People
As cyber consultants, we often say that breaches are inevitable, it's not if but when, and that having pre-written and tested plans will help to mitigate the impact to your business, including reputationally.
The number of breaches is on the rise and it is likely that most people's data has been breached in some way through online shopping and other services, where email addresses and possibly more have been made available publicly. Thanks to brilliant sites such as https://haveibeenpwned.com/ from Troy Hunt, it's easy to see whether your data has been made available by hackers.
I think most consumers understand that breaches are the result of criminal activity, and that the companies affected are the victims of crime as well as the individuals.
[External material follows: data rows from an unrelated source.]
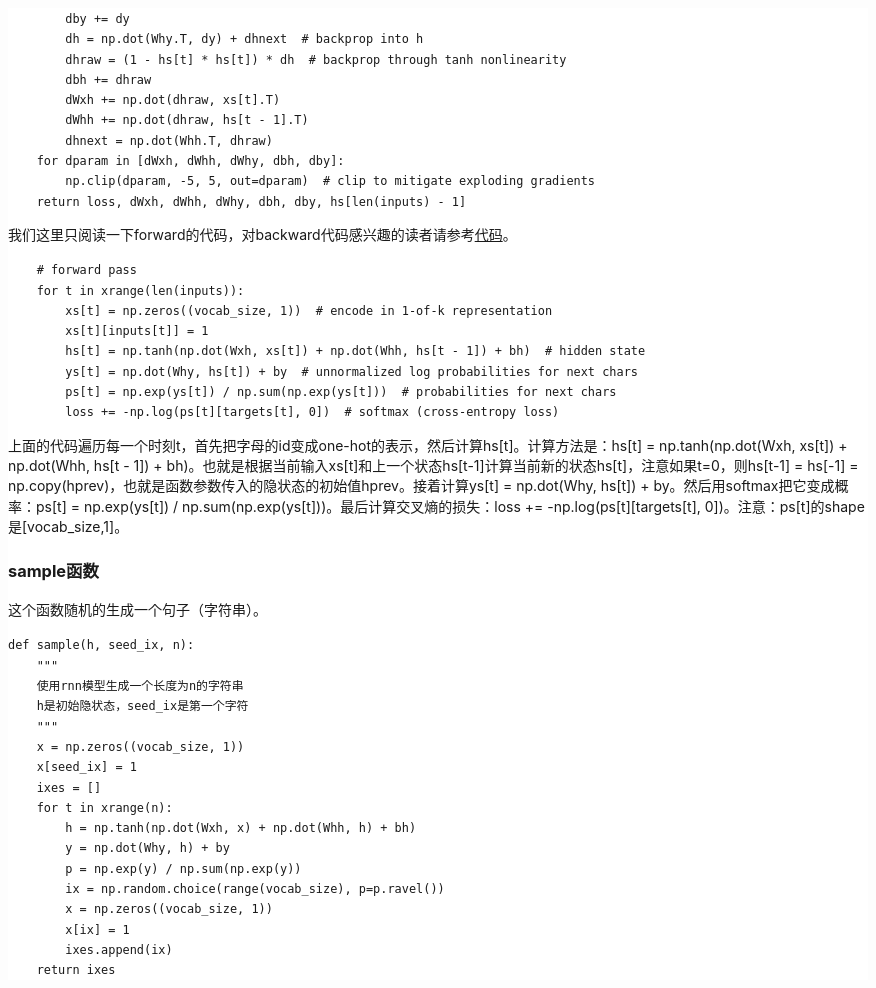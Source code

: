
 ```
		dby += dy
		dh = np.dot(Why.T, dy) + dhnext  # backprop into h
		dhraw = (1 - hs[t] * hs[t]) * dh  # backprop through tanh nonlinearity
		dbh += dhraw
		dWxh += np.dot(dhraw, xs[t].T)
		dWhh += np.dot(dhraw, hs[t - 1].T)
		dhnext = np.dot(Whh.T, dhraw)
	for dparam in [dWxh, dWhh, dWhy, dbh, dby]:
		np.clip(dparam, -5, 5, out=dparam)  # clip to mitigate exploding gradients
	return loss, dWxh, dWhh, dWhy, dbh, dby, hs[len(inputs) - 1]
```

我们这里只阅读一下forward的代码，对backward代码感兴趣的读者请参考[代码](https://github.com/pangolulu/rnn-from-scratch)。
```
	# forward pass
	for t in xrange(len(inputs)):
		xs[t] = np.zeros((vocab_size, 1))  # encode in 1-of-k representation
		xs[t][inputs[t]] = 1
		hs[t] = np.tanh(np.dot(Wxh, xs[t]) + np.dot(Whh, hs[t - 1]) + bh)  # hidden state
		ys[t] = np.dot(Why, hs[t]) + by  # unnormalized log probabilities for next chars
		ps[t] = np.exp(ys[t]) / np.sum(np.exp(ys[t]))  # probabilities for next chars
		loss += -np.log(ps[t][targets[t], 0])  # softmax (cross-entropy loss)
```

上面的代码遍历每一个时刻t，首先把字母的id变成one-hot的表示，然后计算hs[t]。计算方法是：hs[t] = np.tanh(np.dot(Wxh, xs[t]) + np.dot(Whh, hs[t - 1]) + bh)。也就是根据当前输入xs[t]和上一个状态hs[t-1]计算当前新的状态hs[t]，注意如果t=0，则hs[t-1] = hs[-1] = np.copy(hprev)，也就是函数参数传入的隐状态的初始值hprev。接着计算ys[t] = np.dot(Why, hs[t]) + by。然后用softmax把它变成概率：ps[t] = np.exp(ys[t]) / np.sum(np.exp(ys[t]))。最后计算交叉熵的损失：loss += -np.log(ps[t][targets[t], 0])。注意：ps[t]的shape是[vocab\_size,1]。
   
### sample函数

这个函数随机的生成一个句子（字符串）。
```
def sample(h, seed_ix, n):
	"""
	使用rnn模型生成一个长度为n的字符串
	h是初始隐状态，seed_ix是第一个字符
	"""
	x = np.zeros((vocab_size, 1))
	x[seed_ix] = 1
	ixes = []
	for t in xrange(n):
		h = np.tanh(np.dot(Wxh, x) + np.dot(Whh, h) + bh)
		y = np.dot(Why, h) + by
		p = np.exp(y) / np.sum(np.exp(y))
		ix = np.random.choice(range(vocab_size), p=p.ravel())
		x = np.zeros((vocab_size, 1))
		x[ix] = 1
		ixes.append(ix)
	return ixes
```

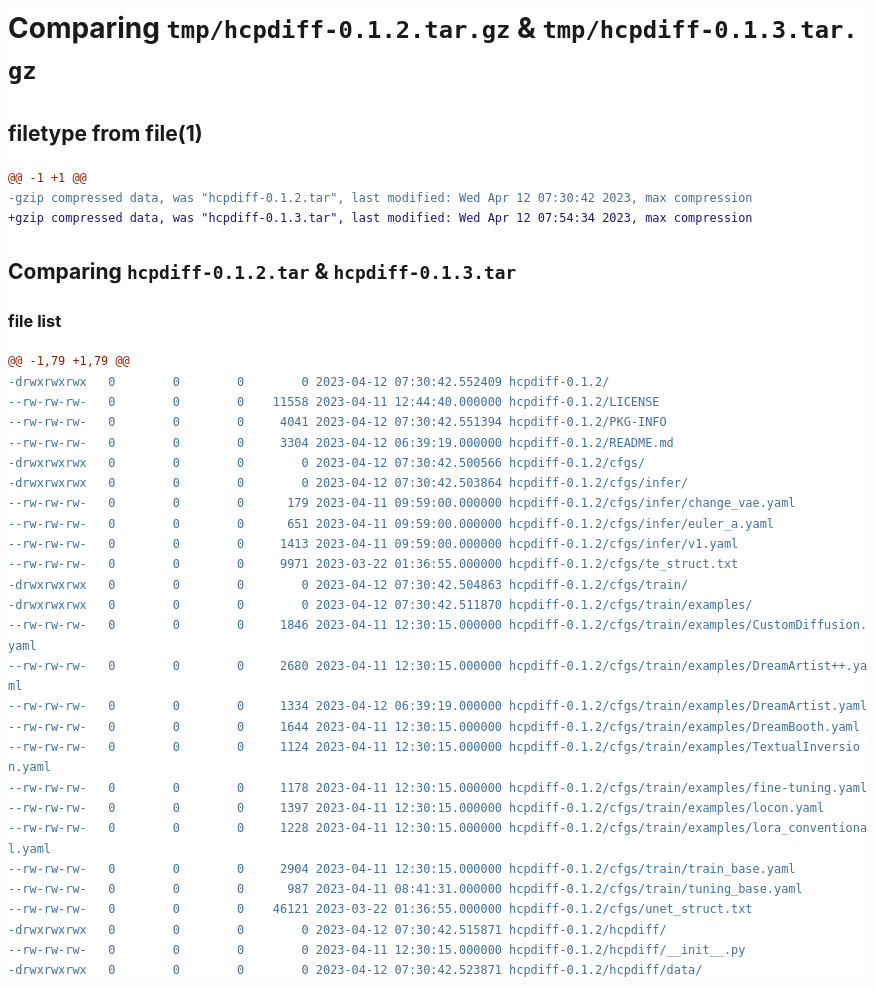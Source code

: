 # Comparing `tmp/hcpdiff-0.1.2.tar.gz` & `tmp/hcpdiff-0.1.3.tar.gz`

## filetype from file(1)

```diff
@@ -1 +1 @@
-gzip compressed data, was "hcpdiff-0.1.2.tar", last modified: Wed Apr 12 07:30:42 2023, max compression
+gzip compressed data, was "hcpdiff-0.1.3.tar", last modified: Wed Apr 12 07:54:34 2023, max compression
```

## Comparing `hcpdiff-0.1.2.tar` & `hcpdiff-0.1.3.tar`

### file list

```diff
@@ -1,79 +1,79 @@
-drwxrwxrwx   0        0        0        0 2023-04-12 07:30:42.552409 hcpdiff-0.1.2/
--rw-rw-rw-   0        0        0    11558 2023-04-11 12:44:40.000000 hcpdiff-0.1.2/LICENSE
--rw-rw-rw-   0        0        0     4041 2023-04-12 07:30:42.551394 hcpdiff-0.1.2/PKG-INFO
--rw-rw-rw-   0        0        0     3304 2023-04-12 06:39:19.000000 hcpdiff-0.1.2/README.md
-drwxrwxrwx   0        0        0        0 2023-04-12 07:30:42.500566 hcpdiff-0.1.2/cfgs/
-drwxrwxrwx   0        0        0        0 2023-04-12 07:30:42.503864 hcpdiff-0.1.2/cfgs/infer/
--rw-rw-rw-   0        0        0      179 2023-04-11 09:59:00.000000 hcpdiff-0.1.2/cfgs/infer/change_vae.yaml
--rw-rw-rw-   0        0        0      651 2023-04-11 09:59:00.000000 hcpdiff-0.1.2/cfgs/infer/euler_a.yaml
--rw-rw-rw-   0        0        0     1413 2023-04-11 09:59:00.000000 hcpdiff-0.1.2/cfgs/infer/v1.yaml
--rw-rw-rw-   0        0        0     9971 2023-03-22 01:36:55.000000 hcpdiff-0.1.2/cfgs/te_struct.txt
-drwxrwxrwx   0        0        0        0 2023-04-12 07:30:42.504863 hcpdiff-0.1.2/cfgs/train/
-drwxrwxrwx   0        0        0        0 2023-04-12 07:30:42.511870 hcpdiff-0.1.2/cfgs/train/examples/
--rw-rw-rw-   0        0        0     1846 2023-04-11 12:30:15.000000 hcpdiff-0.1.2/cfgs/train/examples/CustomDiffusion.yaml
--rw-rw-rw-   0        0        0     2680 2023-04-11 12:30:15.000000 hcpdiff-0.1.2/cfgs/train/examples/DreamArtist++.yaml
--rw-rw-rw-   0        0        0     1334 2023-04-12 06:39:19.000000 hcpdiff-0.1.2/cfgs/train/examples/DreamArtist.yaml
--rw-rw-rw-   0        0        0     1644 2023-04-11 12:30:15.000000 hcpdiff-0.1.2/cfgs/train/examples/DreamBooth.yaml
--rw-rw-rw-   0        0        0     1124 2023-04-11 12:30:15.000000 hcpdiff-0.1.2/cfgs/train/examples/TextualInversion.yaml
--rw-rw-rw-   0        0        0     1178 2023-04-11 12:30:15.000000 hcpdiff-0.1.2/cfgs/train/examples/fine-tuning.yaml
--rw-rw-rw-   0        0        0     1397 2023-04-11 12:30:15.000000 hcpdiff-0.1.2/cfgs/train/examples/locon.yaml
--rw-rw-rw-   0        0        0     1228 2023-04-11 12:30:15.000000 hcpdiff-0.1.2/cfgs/train/examples/lora_conventional.yaml
--rw-rw-rw-   0        0        0     2904 2023-04-11 12:30:15.000000 hcpdiff-0.1.2/cfgs/train/train_base.yaml
--rw-rw-rw-   0        0        0      987 2023-04-11 08:41:31.000000 hcpdiff-0.1.2/cfgs/train/tuning_base.yaml
--rw-rw-rw-   0        0        0    46121 2023-03-22 01:36:55.000000 hcpdiff-0.1.2/cfgs/unet_struct.txt
-drwxrwxrwx   0        0        0        0 2023-04-12 07:30:42.515871 hcpdiff-0.1.2/hcpdiff/
--rw-rw-rw-   0        0        0        0 2023-04-11 12:30:15.000000 hcpdiff-0.1.2/hcpdiff/__init__.py
-drwxrwxrwx   0        0        0        0 2023-04-12 07:30:42.523871 hcpdiff-0.1.2/hcpdiff/data/
```
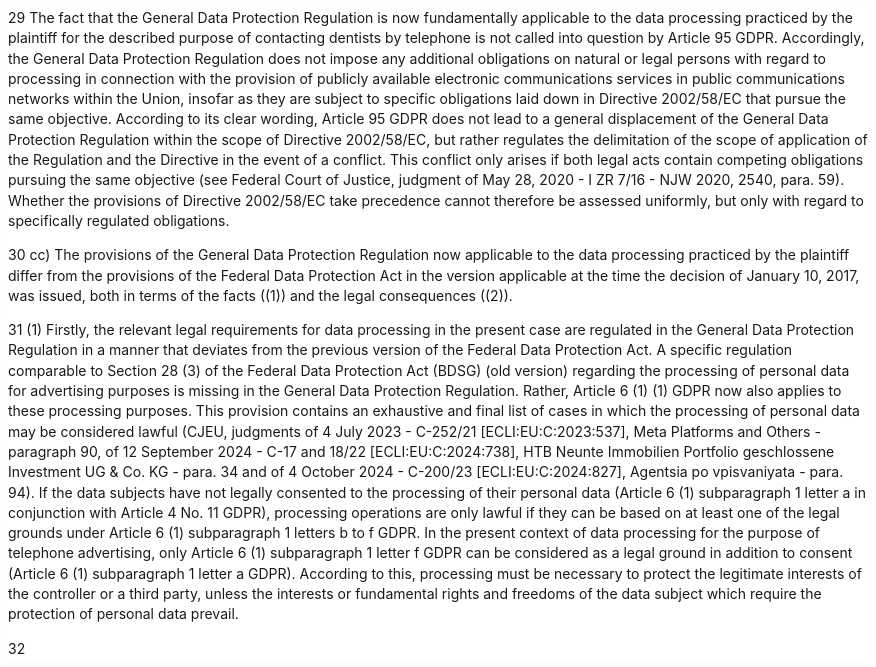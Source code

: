 29
The fact that the General Data Protection Regulation is now fundamentally applicable to the data processing practiced by the plaintiff for the described purpose of contacting dentists by telephone is not called into question by Article 95 GDPR. Accordingly, the General Data Protection Regulation does not impose any additional obligations on natural or legal persons with regard to processing in connection with the provision of publicly available electronic communications services in public communications networks within the Union, insofar as they are subject to specific obligations laid down in Directive 2002/58/EC that pursue the same objective. According to its clear wording, Article 95 GDPR does not lead to a general displacement of the General Data Protection Regulation within the scope of Directive 2002/58/EC, but rather regulates the delimitation of the scope of application of the Regulation and the Directive in the event of a conflict. This conflict only arises if both legal acts contain competing obligations pursuing the same objective (see Federal Court of Justice, judgment of May 28, 2020 - I ZR 7/16 - NJW 2020, 2540, para. 59). Whether the provisions of Directive 2002/58/EC take precedence cannot therefore be assessed uniformly, but only with regard to specifically regulated obligations.

30
cc) The provisions of the General Data Protection Regulation now applicable to the data processing practiced by the plaintiff differ from the provisions of the Federal Data Protection Act in the version applicable at the time the decision of January 10, 2017, was issued, both in terms of the facts ((1)) and the legal consequences ((2)).

31
(1) Firstly, the relevant legal requirements for data processing in the present case are regulated in the General Data Protection Regulation in a manner that deviates from the previous version of the Federal Data Protection Act. A specific regulation comparable to Section 28 (3) of the Federal Data Protection Act (BDSG) (old version) regarding the processing of personal data for advertising purposes is missing in the General Data Protection Regulation. Rather, Article 6 (1) (1) GDPR now also applies to these processing purposes. This provision contains an exhaustive and final list of cases in which the processing of personal data may be considered lawful (CJEU, judgments of 4 July 2023 - C-252/21 \[ECLI:​​EU:​​C:​​2023:​​537\], Meta Platforms and Others <General terms and conditions of use of a social network> - ‌paragraph 90, of 12 September 2024 - C-17 and 18/22 \[ECLI:​​EU:​​C:​​2024:​​738\], HTB Neunte Immobilien Portfolio geschlossene Investment UG & Co. KG - para. 34 and of 4 October 2024 - C-200/23 \[ECLI:​​EU:​​C:​​2024:​​827\], Agentsia po vpisvaniyata - para. 94). If the data subjects have not legally consented to the processing of their personal data (Article 6 (1) subparagraph 1 letter a in conjunction with Article 4 No. 11 GDPR), processing operations are only lawful if they can be based on at least one of the legal grounds under Article 6 (1) subparagraph 1 letters b to f GDPR. In the present context of data processing for the purpose of telephone advertising, only Article 6 (1) subparagraph 1 letter f GDPR can be considered as a legal ground in addition to consent (Article 6 (1) subparagraph 1 letter a GDPR). According to this, processing must be necessary to protect the legitimate interests of the controller or a third party, unless the interests or fundamental rights and freedoms of the data subject which require the protection of personal data prevail.

32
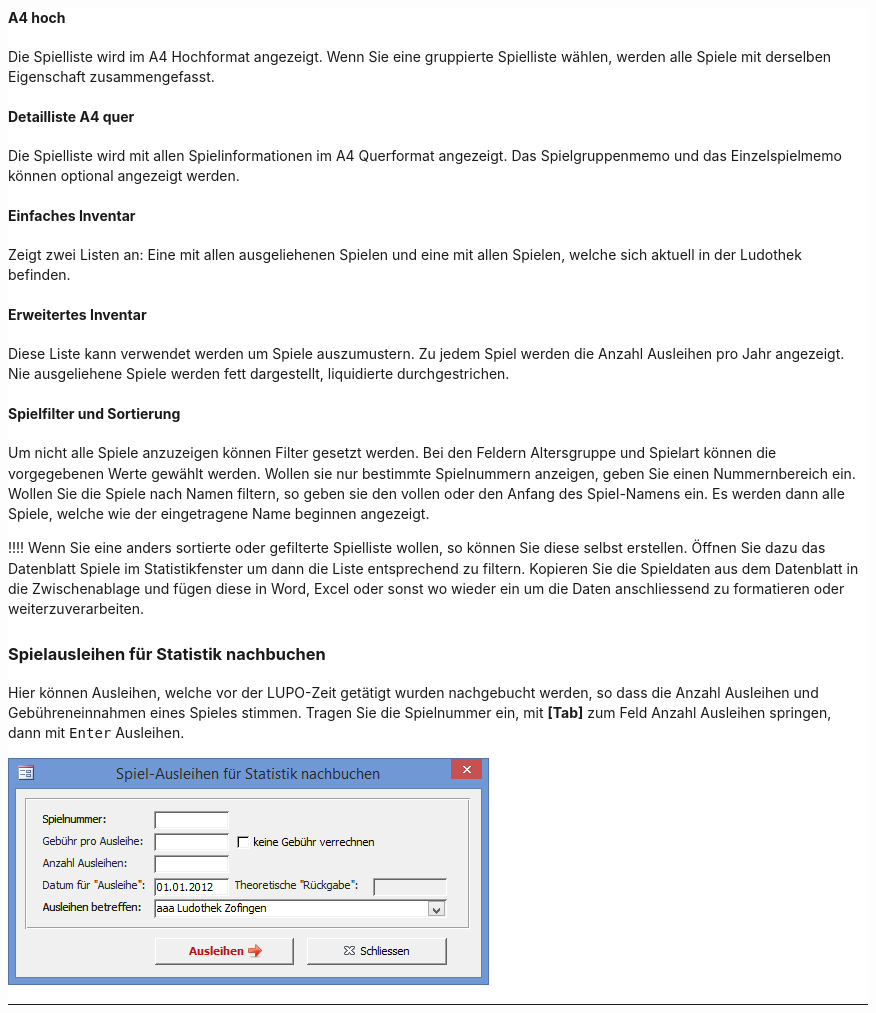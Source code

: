 #### A4 hoch

Die Spielliste wird im A4 Hochformat angezeigt. Wenn Sie eine gruppierte Spielliste wählen, werden alle Spiele mit derselben Eigenschaft zusammengefasst.

#### Detailliste A4 quer

Die Spielliste wird mit allen Spielinformationen im A4 Querformat angezeigt. Das Spielgruppenmemo und das Einzelspielmemo können optional angezeigt werden.

#### Einfaches Inventar

Zeigt zwei Listen an: Eine mit allen ausgeliehenen Spielen und eine mit allen Spielen, welche sich aktuell in der Ludothek befinden.

#### Erweitertes Inventar

Diese Liste kann verwendet werden um Spiele auszumustern. Zu jedem Spiel werden die Anzahl Ausleihen pro Jahr angezeigt. Nie ausgeliehene Spiele werden fett dargestellt, liquidierte durchgestrichen.

#### Spielfilter und Sortierung

Um nicht alle Spiele anzuzeigen können Filter gesetzt werden. Bei den Feldern Altersgruppe und Spielart können die vorgegebenen Werte gewählt werden. Wollen sie nur bestimmte Spielnummern anzeigen, geben Sie einen Nummernbereich ein. Wollen Sie die Spiele nach Namen filtern, so geben sie den vollen oder den Anfang des Spiel-Namens ein. Es werden dann alle Spiele, welche wie der eingetragene Name beginnen angezeigt.


!!!! Wenn Sie eine anders sortierte oder gefilterte Spielliste wollen, so können Sie diese selbst erstellen. Öffnen Sie dazu das Datenblatt Spiele im Statistikfenster um dann die Liste entsprechend zu filtern. Kopieren Sie die Spieldaten aus dem Datenblatt in die Zwischenablage und fügen diese in Word, Excel oder sonst wo wieder ein um die Daten anschliessend zu formatieren oder weiterzuverarbeiten.

### Spielausleihen für Statistik nachbuchen

Hier können Ausleihen, welche vor der LUPO-Zeit getätigt wurden nachgebucht werden, so dass die Anzahl Ausleihen und Gebühreneinnahmen eines Spieles stimmen. Tragen Sie die Spielnummer ein, mit **[Tab]** zum Feld Anzahl Ausleihen springen, dann mit <kbd>Enter</kbd> Ausleihen.

![statistik-nachbuchen](../../images/statistik-nachbuchen.png)

---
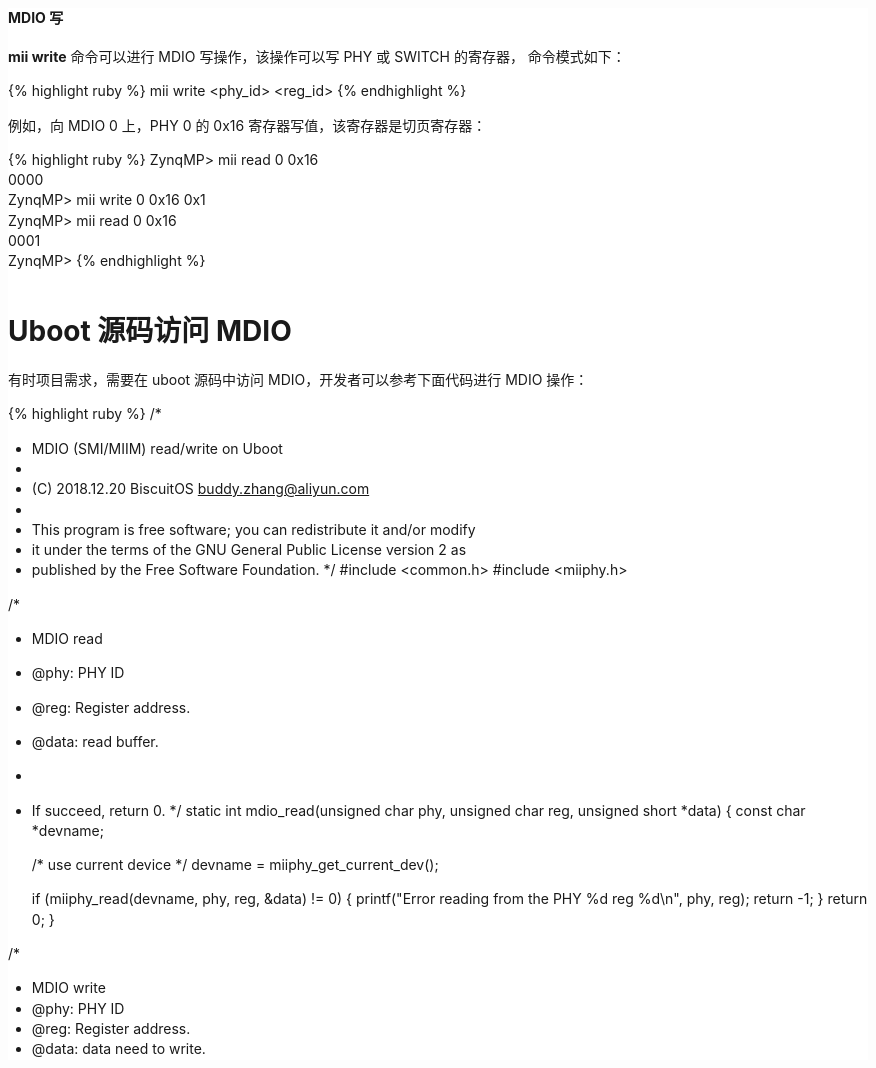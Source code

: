 #### MDIO 写

**mii write** 命令可以进行 MDIO 写操作，该操作可以写 PHY 或 SWITCH 的寄存器，
命令模式如下：

{% highlight ruby %}
mii write <phy_id> <reg_id> <data>
{% endhighlight %}

例如，向 MDIO 0 上，PHY 0 的 0x16 寄存器写值，该寄存器是切页寄存器：

{% highlight ruby %}
ZynqMP> mii read 0 0x16                                                         
0000                                                                            
ZynqMP> mii write 0 0x16 0x1                                                    
ZynqMP> mii read 0 0x16                                                         
0001                                                                            
ZynqMP>
{% endhighlight %}

# <span id="Uboot 中通过源码访问 MDIO">Uboot 源码访问 MDIO</span>

有时项目需求，需要在 uboot 源码中访问 MDIO，开发者可以参考下面代码进行 MDIO 
操作：

{% highlight ruby %}
/*
* MDIO (SMI/MIIM) read/write on Uboot
*
* (C) 2018.12.20 BiscuitOS <buddy.zhang@aliyun.com>
*
* This program is free software; you can redistribute it and/or modify
* it under the terms of the GNU General Public License version 2 as
* published by the Free Software Foundation.
*/
#include <common.h>
#include <miiphy.h>

/*
* MDIO read
*  @phy: PHY ID
*  @reg: Register address.
*  @data: read buffer.
*
* If succeed, return 0.
*/
static int mdio_read(unsigned char phy, unsigned char reg,
                                             unsigned short *data)
{
    const char *devname;

    /* use current device */
    devname = miiphy_get_current_dev();

    if (miiphy_read(devname, phy, reg, &data) != 0) {
        printf("Error reading from the PHY %d reg %d\n", phy, reg);
        return -1;
    }
    return 0;
}

/*
* MDIO write
*  @phy: PHY ID
*  @reg: Register address.
*  @data: data need to write.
Without doubt, the companies have a duty of care to protect our data and should be held responsible. As a consumer it is hard to judge how seriously an organisation will take a breach until something bad happens - certifications and standards are a start, but they don't tell us much. The way an organisation responds in real time - when and how they disclose and how they explain it - is what really matters.
An honest, early, straight forward disclosure, using plain and simple language offers insight into how companies view and manage security. If they warn you of something that might impact you and your company rather than having to tell you after something does, it provides a useful insight into the ethics of the organisation. It gives me some comfort that they will communicate transparently with me and not hide other issues.
This recent disclosure by LastPass is a prime example of this. It is clear and simple (you don't need to be technically-minded to understand). It is up-front, listing and responding to the most common questions asked. It may be a well-considered and I suspect well-rehearsed response to incidents, but nonetheless it is something we can all learn from.
https://blog.lastpass.com/2022/08/notice-of-recent-security-incident/